◆ Your goal ◆
Scan the entries below for lines holding "recent". Give the number of such lines alone.

◆ Source data ◆
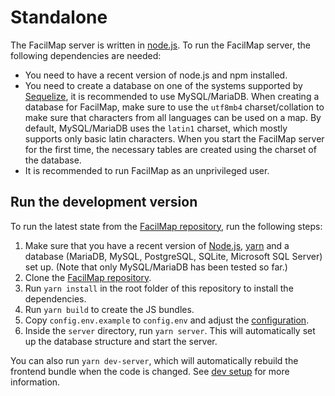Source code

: # Standalone

The FacilMap server is written in [node.js](https://nodejs.org/en/). To run the FacilMap server, the following dependencies are needed:
* You need to have a recent version of node.js and npm installed.
* You need to create a database on one of the systems supported by [Sequelize](https://sequelize.org/master/), it is recommended to use MySQL/MariaDB. When creating a database for FacilMap, make sure to use the `utf8mb4` charset/collation to make sure that characters from all languages can be used on a map. By default, MySQL/MariaDB uses the `latin1` charset, which mostly supports only basic latin characters. When you start the FacilMap server for the first time, the necessary tables are created using the charset of the database.
* It is recommended to run FacilMap as an unprivileged user.


## Run the development version

To run the latest state from the [FacilMap repository](https://github.com/FacilMap/facilmap), run the following steps:

1. Make sure that you have a recent version of [Node.js](https://nodejs.org/), [yarn](https://yarnpkg.com/)
   and a database (MariaDB, MySQL, PostgreSQL, SQLite, Microsoft SQL Server) set up. (Note that only MySQL/MariaDB has been tested so far.)
2. Clone the [FacilMap repository](https://github.com/FacilMap/facilmap).
3. Run `yarn install` in the root folder of this repository to install the dependencies.
4. Run `yarn build` to create the JS bundles.
5. Copy `config.env.example` to `config.env` and adjust the [configuration](./config).
6. Inside the `server` directory, run `yarn server`. This will automatically set up the database structure and start the server.

You can also run `yarn dev-server`, which will automatically rebuild the frontend bundle when the code is changed. See [dev setup](../development/dev-setup) for more information.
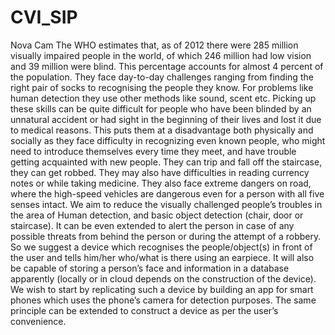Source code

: # CVI_SIP
Nova Cam
The WHO estimates that, as of 2012 there were 285 million visually impaired people in the world, of which 246 million had low vision and 39 million were blind. 
This percentage accounts for almost 4 percent of the population. They face day-to-day challenges ranging from finding the right pair of socks to recognising the people they know. For problems like human detection they use other methods like sound, scent etc. Picking up these skills can be quite difficult for people who have been blinded by an unnatural accident or had sight in the beginning of their lives and lost it due to medical reasons. This puts them at a disadvantage both physically and socially as they face difficulty in recognizing even known people, who might need to introduce themselves every time they meet, and have trouble getting acquainted with new people. They can trip and fall off the staircase, they can get robbed. They may also have difficulties in reading currency notes or while taking medicine. They also face extreme dangers on road, where the high-speed vehicles are dangerous even for a person with all five senses intact. We aim to reduce the visually challenged people’s troubles in the area of Human detection, and basic object detection (chair, door or staircase). It can be even extended to alert the person in case of any possible threats from behind the person or during the attempt of a robbery. So we suggest a device which recognises the people/object(s) in front of the user and tells him/her who/what is there using an earpiece. It will also be capable of storing a person’s face and information in a database apparently (locally or in cloud depends on the construction of the device). We wish to start by replicating such a device by building an app for smart phones which uses the phone’s camera for detection purposes. The same principle can be extended to construct a device as per the user’s convenience.
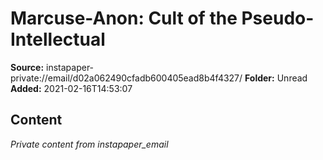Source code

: # Marcuse-Anon: Cult of the Pseudo-Intellectual

**Source:** instapaper-private://email/d02a062490cfadb600405ead8b4f4327/
**Folder:** Unread
**Added:** 2021-02-16T14:53:07




## Content
*Private content from instapaper_email*
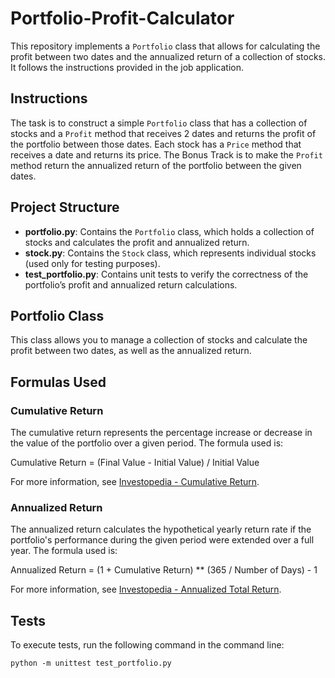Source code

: # Portfolio-Profit-Calculator

This repository implements a `Portfolio` class that allows for calculating the profit between two dates and the annualized return of a collection of stocks. It follows the instructions provided in the job application.

## Instructions

The task is to construct a simple `Portfolio` class that has a collection of stocks and a `Profit` method that receives 2 dates and returns the profit of the portfolio between those dates. Each stock has a `Price` method that receives a date and returns its price. The Bonus Track is to make the `Profit` method return the annualized return of the portfolio between the given dates.

## Project Structure

- **portfolio.py**: Contains the `Portfolio` class, which holds a collection of stocks and calculates the profit and annualized return.
- **stock.py**: Contains the `Stock` class, which represents individual stocks (used only for testing purposes).
- **test_portfolio.py**: Contains unit tests to verify the correctness of the portfolio’s profit and annualized return calculations.

## Portfolio Class

This class allows you to manage a collection of stocks and calculate the profit between two dates, as well as the annualized return.

## Formulas Used

### Cumulative Return

The cumulative return represents the percentage increase or decrease in the value of the portfolio over a given period. The formula used is:

Cumulative Return = (Final Value - Initial Value) / Initial Value

For more information, see [Investopedia - Cumulative Return](https://www.investopedia.com/terms/c/cumulativereturn.asp).

### Annualized Return

The annualized return calculates the hypothetical yearly return rate if the portfolio's performance during the given period were extended over a full year. The formula used is:

Annualized Return = (1 + Cumulative Return) ** (365 / Number of Days) - 1

For more information, see [Investopedia - Annualized Total Return](https://www.investopedia.com/terms/a/annualized-total-return.asp).

## Tests

To execute tests, run the following command in the command line:

`python -m unittest test_portfolio.py`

◆ Exercise result ◆
2